* [Data in this exercise]
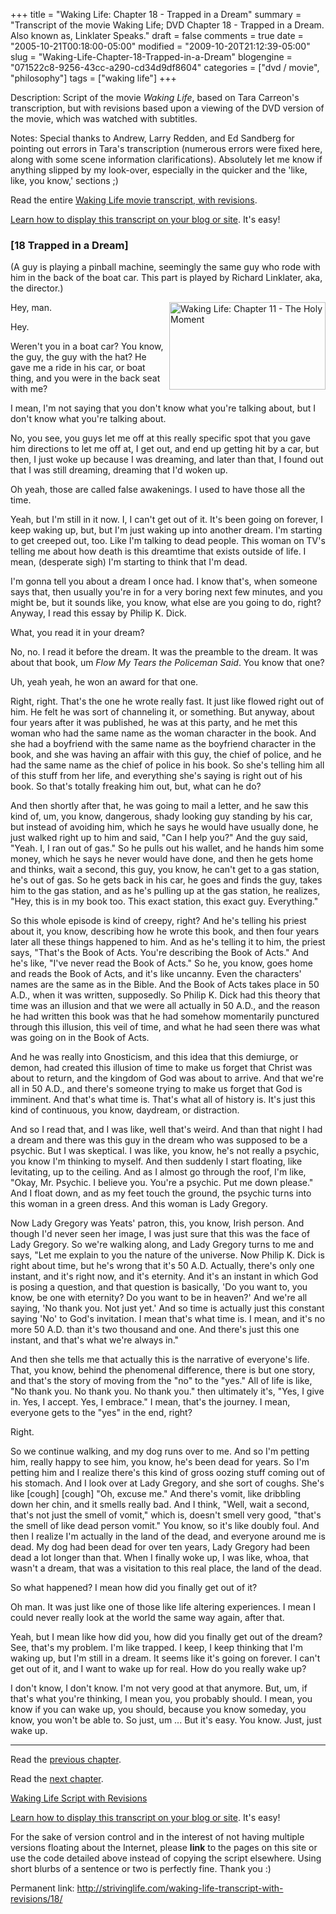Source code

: +++
title = "Waking Life: Chapter 18 - Trapped in a Dream"
summary = "Transcript of the movie Waking Life; DVD Chapter 18 - Trapped in a Dream. Also known as, Linklater Speaks."
draft = false
comments = true
date = "2005-10-21T00:18:00-05:00"
modified = "2009-10-20T21:12:39-05:00"
slug = "Waking-Life-Chapter-18-Trapped-in-a-Dream"
blogengine = "071522c8-9256-43cc-a290-cd34d9df8604"
categories = ["dvd / movie", "philosophy"]
tags = ["waking life"]
+++

<div class="WPArticleInfo">
<p>Description: Script of the movie <em>Waking Life</em>, based on Tara Carreon's transcription, but with revisions based upon a viewing of the DVD version of the movie, which was watched with subtitles.</p>
<p>Notes: Special thanks to Andrew, Larry Redden, and Ed Sandberg for pointing out errors in Tara's transcription (numerous errors were fixed here, along with some scene information clarifications). Absolutely let me know if anything slipped by my look-over, especially in the quicker and the 'like, like, you know,' sections ;)</p>
<p>Read the entire <a href="/waking-life-transcript-with-revisions/">Waking Life movie transcript, with revisions</a>.</p>
<p><a href="/words/post/Display-parts-of-the-Waking-Life-Transcript-on-your-site.aspx">Learn how to display this transcript on your blog or site</a>. It's easy!</p>
</div>
<h3 class="waking_life_chapter">[<a id="eighteen" title="eighteen" name="eighteen"></a>18 Trapped in a Dream]</h3>
<p>(A guy is playing a pinball machine, seemingly the same guy who rode with him in the back of the boat car. This part is played by Richard Linklater, aka, the director.)</p>
<p><a onclick="window.open(this.href);return false;" href="/files/images/WakingLife/WakingLife_18_1.jpg"><img src="/files/images/WakingLife/WakingLife_18_1_t.jpg" alt="Waking Life: Chapter 11 - The Holy Moment" width="250" height="140" align="right" /></a>Hey, man.</p>
<p>Hey.</p>
<p>Weren't you in a boat car? You know, the guy, the guy with the hat? He gave me a ride in his car, or boat thing, and you were in the back seat with me?</p>
<p>I mean, I'm not saying that you don't know what you're talking about, but I don't know what you're talking about.</p>
<p>No, you see, you guys let me off at this really specific spot that you gave him directions to let me off at, I get out, and end up getting hit by a car, but then, I just woke up because I was dreaming, and later than that, I found out that I was still dreaming, dreaming that I'd woken up.</p>
<p>Oh yeah, those are called false awakenings. I used to have those all the time.</p>
<p>Yeah, but I'm still in it now. I, I can't get out of it. It's been going on forever, I keep waking up, but, but I'm just waking up into another dream. I'm starting to get creeped out, too. Like I'm talking to dead people. This woman on TV's telling me about how death is this dreamtime that exists outside of life. I mean, (desperate sigh) I'm starting to think that I'm dead.</p>
<p>I'm gonna tell you about a dream I once had. I know that's, when someone says that, then usually you're in for a very boring next few minutes, and you might be, but it sounds like, you know, what else are you going to do, right? Anyway, I read this essay by Philip K. Dick.</p>
<p>What, you read it in your dream?</p>
<p>No, no. I read it before the dream. It was the preamble to the dream. It was about that book, um <em>Flow My Tears the Policeman Said</em>. You know that one?</p>
<p>Uh, yeah yeah, he won an award for that one.</p>
<p>Right, right. That's the one he wrote really fast. It just like flowed right out of him. He felt he was sort of channeling it, or something. But anyway, about four years after it was published, he was at this party, and he met this woman who had the same name as the woman character in the book. And she had a boyfriend with the same name as the boyfriend character in the book, and she was having an affair with this guy, the chief of police, and he had the same name as the chief of police in his book. So she's telling him all of this stuff from her life, and everything she's saying is right out of his book. So that's totally freaking him out, but, what can he do?</p>
<p>And then shortly after that, he was going to mail a letter, and he saw this kind of, um, you know, dangerous, shady looking guy standing by his car, but instead of avoiding him, which he says he would have usually done, he just walked right up to him and said, "Can I help you?" And the guy said, "Yeah. I, I ran out of gas." So he pulls out his wallet, and he hands him some money, which he says he never would have done, and then he gets home and thinks, wait a second, this guy, you know, he can't get to a gas station, he's out of gas. So he gets back in his car, he goes and finds the guy, takes him to the gas station, and as he's pulling up at the gas station, he realizes, "Hey, this is in my book too. This exact station, this exact guy. Everything."</p>
<!--adsense-->
<p>So this whole episode is kind of creepy, right? And he's telling his priest about it, you know, describing how he wrote this book, and then four years later all these things happened to him. And as he's telling it to him, the priest says, "That's the Book of Acts. You're describing the Book of Acts." And he's like, "I've never read the Book of Acts." So he, you know, goes home and reads the Book of Acts, and it's like uncanny. Even the characters' names are the same as in the Bible. And the Book of Acts takes place in 50 A.D., when it was written, supposedly. So Philip K. Dick had this theory that time was an illusion and that we were all actually in 50 A.D., and the reason he had written this book was that he had somehow momentarily punctured through this illusion, this veil of time, and what he had seen there was what was going on in the Book of Acts.</p>
<p>And he was really into Gnosticism, and this idea that this demiurge, or demon, had created this illusion of time to make us forget that Christ was about to return, and the kingdom of God was about to arrive. And that we're all in 50 A.D., and there's someone trying to make us forget that God is imminent. And that's what time is. That's what all of history is. It's just this kind of continuous, you know, daydream, or distraction.</p>
<p>And so I read that, and I was like, well that's weird. And than that night I had a dream and there was this guy in the dream who was supposed to be a psychic. But I was skeptical. I was like, you know, he's not really a psychic, you know I'm thinking to myself. And then suddenly I start floating, like levitating, up to the ceiling. And as I almost go through the roof, I'm like, "Okay, Mr. Psychic. I believe you. You're a psychic. Put me down please." And I float down, and as my feet touch the ground, the psychic turns into this woman in a green dress. And this woman is Lady Gregory.</p>
<p>Now Lady Gregory was Yeats' patron, this, you know, Irish person. And though I'd never seen her image, I was just sure that this was the face of Lady Gregory. So we're walking along, and Lady Gregory turns to me and says, "Let me explain to you the nature of the universe. Now Philip K. Dick is right about time, but he's wrong that it's 50 A.D. Actually, there's only one instant, and it's right now, and it's eternity. And it's an instant in which God is posing a question, and that question is basically, 'Do you want to, you know, be one with eternity? Do you want to be in heaven?' And we're all saying, 'No thank you. Not just yet.' And so time is actually just this constant saying 'No' to God's invitation. I mean that's what time is. I mean, and it's no more 50 A.D. than it's two thousand and one. And there's just this one instant, and that's what we're always in."</p>
<p>And then she tells me that actually this is the narrative of everyone's life. That, you know, behind the phenomenal difference, there is but one story, and that's the story of moving from the "no" to the "yes." All of life is like, "No thank you. No thank you. No thank you." then ultimately it's, "Yes, I give in. Yes, I accept. Yes, I embrace." I mean, that's the journey. I mean, everyone gets to the "yes" in the end, right?</p>
<p>Right.</p>
<p>So we continue walking, and my dog runs over to me. And so I'm petting him, really happy to see him, you know, he's been dead for years. So I'm petting him and I realize there's this kind of gross oozing stuff coming out of his stomach. And I look over at Lady Gregory, and she sort of coughs. She's like [cough] [cough] "Oh, excuse me." And there's vomit, like dribbling down her chin, and it smells really bad. And I think, "Well, wait a second, that's not just the smell of vomit," which is, doesn't smell very good, "that's the smell of like dead person vomit." You know, so it's like doubly foul. And then I realize I'm actually in the land of the dead, and everyone around me is dead. My dog had been dead for over ten years, Lady Gregory had been dead a lot longer than that. When I finally woke up, I was like, whoa, that wasn't a dream, that was a visitation to this real place, the land of the dead.</p>
<p>So what happened? I mean how did you finally get out of it?</p>
<p>Oh man. It was just like one of those like life altering experiences. I mean I could never really look at the world the same way again, after that.</p>
<p>Yeah, but I mean like how did you, how did you finally get out of the dream? See, that's my problem. I'm like trapped. I keep, I keep thinking that I'm waking up, but I'm still in a dream. It seems like it's going on forever. I can't get out of it, and I want to wake up for real. How do you really wake up?</p>
<p>I don't know, I don't know. I'm not very good at that anymore. But, um, if that's what you're thinking, I mean you, you probably should. I mean, you know if you can wake up, you should, because you know someday, you know, you won't be able to. So just, um ... But it's easy. You know. Just, just wake up.</p>
<hr />
<p>Read the <a href="/waking-life-transcript-with-revisions/17/">previous chapter</a>.</p>
<p>Read the <a href="/waking-life-transcript-with-revisions/19/">next chapter</a>.</p>
<p><a href="/waking-life-transcript-with-revisions/">Waking Life Script with Revisions</a></p>
<div class="tip">
<p><a href="/words/post/Display-parts-of-the-Waking-Life-Transcript-on-your-site.aspx">Learn how to display this transcript on your blog or site</a>. It's easy!</p>
<p>For the sake of version control and in the interest of not having multiple versions floating about the Internet, please <strong>link</strong> to the pages on this site or use the code detailed above instead of copying the script elsewhere. Using short blurbs of a sentence or two is perfectly fine. Thank you :)</p>
<p>Permanent link: <a href="/waking-life-transcript-with-revisions/18/">http://strivinglife.com/waking-life-transcript-with-revisions/18/</a></p>
</div>
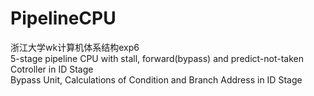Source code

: # PipelineCPU
浙江大学wk计算机体系结构exp6  
5-stage pipeline CPU with stall, forward(bypass) and predict-not-taken  
Cotroller in ID Stage  
Bypass Unit, Calculations of Condition and Branch Address in ID Stage
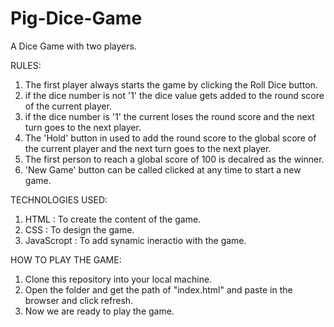 # Pig-Dice-Game
A Dice Game with two players.

RULES:

1. The first player always starts the game by clicking the Roll Dice button.
2. if the dice number is not '1' the dice value gets added to the round score of the current player.
3. if the dice number is '1' the current loses the round score and the next turn goes to the next player.
4. The 'Hold' button in used to add the round score to the global score of the current player and the next turn goes to the next player.
5. The first person to reach a global score of 100 is decalred as the winner.
6. 'New Game' button can be called clicked at any time to start a new game.

TECHNOLOGIES USED:

1. HTML : To create the content of the game.
2. CSS  : To design the game.
3. JavaScropt : To add synamic ineractio  with the game.


HOW TO PLAY THE GAME:

1. Clone this repository into your local machine.
2. Open the folder and get the path of "index.html" and paste in the browser and click refresh.
3. Now we are ready to play the game.
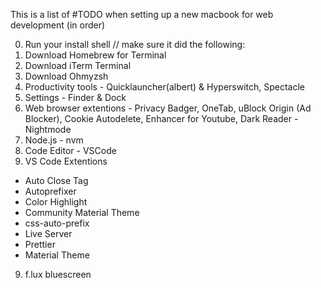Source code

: This is a list of #TODO when setting up a new macbook for
web development (in order)

0. Run your install shell
// make sure it did the following:
1. Download Homebrew for Terminal
2. Download iTerm Terminal
3. Download Ohmyzsh
3. Productivity tools - Quicklauncher(albert) & Hyperswitch, Spectacle
4. Settings - Finder & Dock
5. Web browser extentions - Privacy Badger, OneTab, uBlock Origin (Ad Blocker), Cookie Autodelete, Enhancer for Youtube, Dark Reader - Nightmode
6. Node.js - nvm
7. Code Editor - VSCode
8. VS Code Extentions
  - Auto Close Tag
  - Autoprefixer
  - Color Highlight
  - Community Material Theme
  - css-auto-prefix
  - Live Server
  - Prettier
  - Material Theme
9. f.lux bluescreen



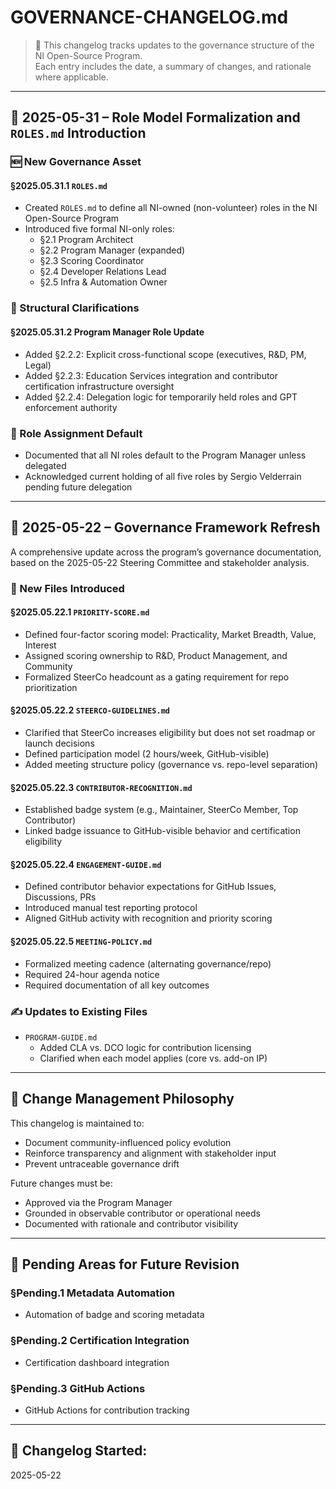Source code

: # GOVERNANCE-CHANGELOG.md

> 📜 This changelog tracks updates to the governance structure of the NI Open-Source Program.  
> Each entry includes the date, a summary of changes, and rationale where applicable.

---

## 📅 2025-05-31 – Role Model Formalization and `ROLES.md` Introduction

### 🆕 New Governance Asset

#### §2025.05.31.1 `ROLES.md`
- Created `ROLES.md` to define all NI-owned (non-volunteer) roles in the NI Open-Source Program
- Introduced five formal NI-only roles:
  - §2.1 Program Architect
  - §2.2 Program Manager (expanded)
  - §2.3 Scoring Coordinator
  - §2.4 Developer Relations Lead
  - §2.5 Infra & Automation Owner

### 🔁 Structural Clarifications

#### §2025.05.31.2 Program Manager Role Update
- Added §2.2.2: Explicit cross-functional scope (executives, R&D, PM, Legal)
- Added §2.2.3: Education Services integration and contributor certification infrastructure oversight
- Added §2.2.4: Delegation logic for temporarily held roles and GPT enforcement authority

### 🧩 Role Assignment Default
- Documented that all NI roles default to the Program Manager unless delegated
- Acknowledged current holding of all five roles by Sergio Velderrain pending future delegation

---

## 📅 2025-05-22 – Governance Framework Refresh

A comprehensive update across the program’s governance documentation, based on the 2025-05-22 Steering Committee and stakeholder analysis.

### 🔧 New Files Introduced

#### §2025.05.22.1 `PRIORITY-SCORE.md`
- Defined four-factor scoring model: Practicality, Market Breadth, Value, Interest
- Assigned scoring ownership to R&D, Product Management, and Community
- Formalized SteerCo headcount as a gating requirement for repo prioritization

#### §2025.05.22.2 `STEERCO-GUIDELINES.md`
- Clarified that SteerCo increases eligibility but does not set roadmap or launch decisions
- Defined participation model (2 hours/week, GitHub-visible)
- Added meeting structure policy (governance vs. repo-level separation)

#### §2025.05.22.3 `CONTRIBUTOR-RECOGNITION.md`
- Established badge system (e.g., Maintainer, SteerCo Member, Top Contributor)
- Linked badge issuance to GitHub-visible behavior and certification eligibility

#### §2025.05.22.4 `ENGAGEMENT-GUIDE.md`
- Defined contributor behavior expectations for GitHub Issues, Discussions, PRs
- Introduced manual test reporting protocol
- Aligned GitHub activity with recognition and priority scoring

#### §2025.05.22.5 `MEETING-POLICY.md`
- Formalized meeting cadence (alternating governance/repo)
- Required 24-hour agenda notice
- Required documentation of all key outcomes

### ✍️ Updates to Existing Files

- `PROGRAM-GUIDE.md`  
  - Added CLA vs. DCO logic for contribution licensing  
  - Clarified when each model applies (core vs. add-on IP)

---

## 🧭 Change Management Philosophy

This changelog is maintained to:

- Document community-influenced policy evolution
- Reinforce transparency and alignment with stakeholder input
- Prevent untraceable governance drift

Future changes must be:

- Approved via the Program Manager
- Grounded in observable contributor or operational needs
- Documented with rationale and contributor visibility

---

## 📌 Pending Areas for Future Revision

### §Pending.1 Metadata Automation
- Automation of badge and scoring metadata

### §Pending.2 Certification Integration
- Certification dashboard integration

### §Pending.3 GitHub Actions
- GitHub Actions for contribution tracking

---

## 📁 Changelog Started:
2025-05-22
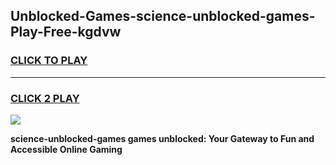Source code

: 
## Unblocked-Games-science-unblocked-games-Play-Free-kgdvw
<h3>
<a href="https://premium76.site?title=science-unblocked-games&ref=21A">CLICK TO PLAY</a></h3>
<hr>

<h3>
<a href="https://premium76.site?title=science-unblocked-games&ref=21A">CLICK 2 PLAY</a>
  
</h3>

<a href="https://premium76.site?title=science-unblocked-games&ref=21A"><img src="https://clearcache.store/games.png"></a>


**science-unblocked-games games unblocked: Your Gateway to Fun and Accessible Online Gaming**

* [Goal of the exercise]
When you find a line in the records that contains the word "Automation", copy it.

* [Final answer]
  - §2.5 Infra & Automation Owner
### §Pending.1 Metadata Automation
- Automation of badge and scoring metadata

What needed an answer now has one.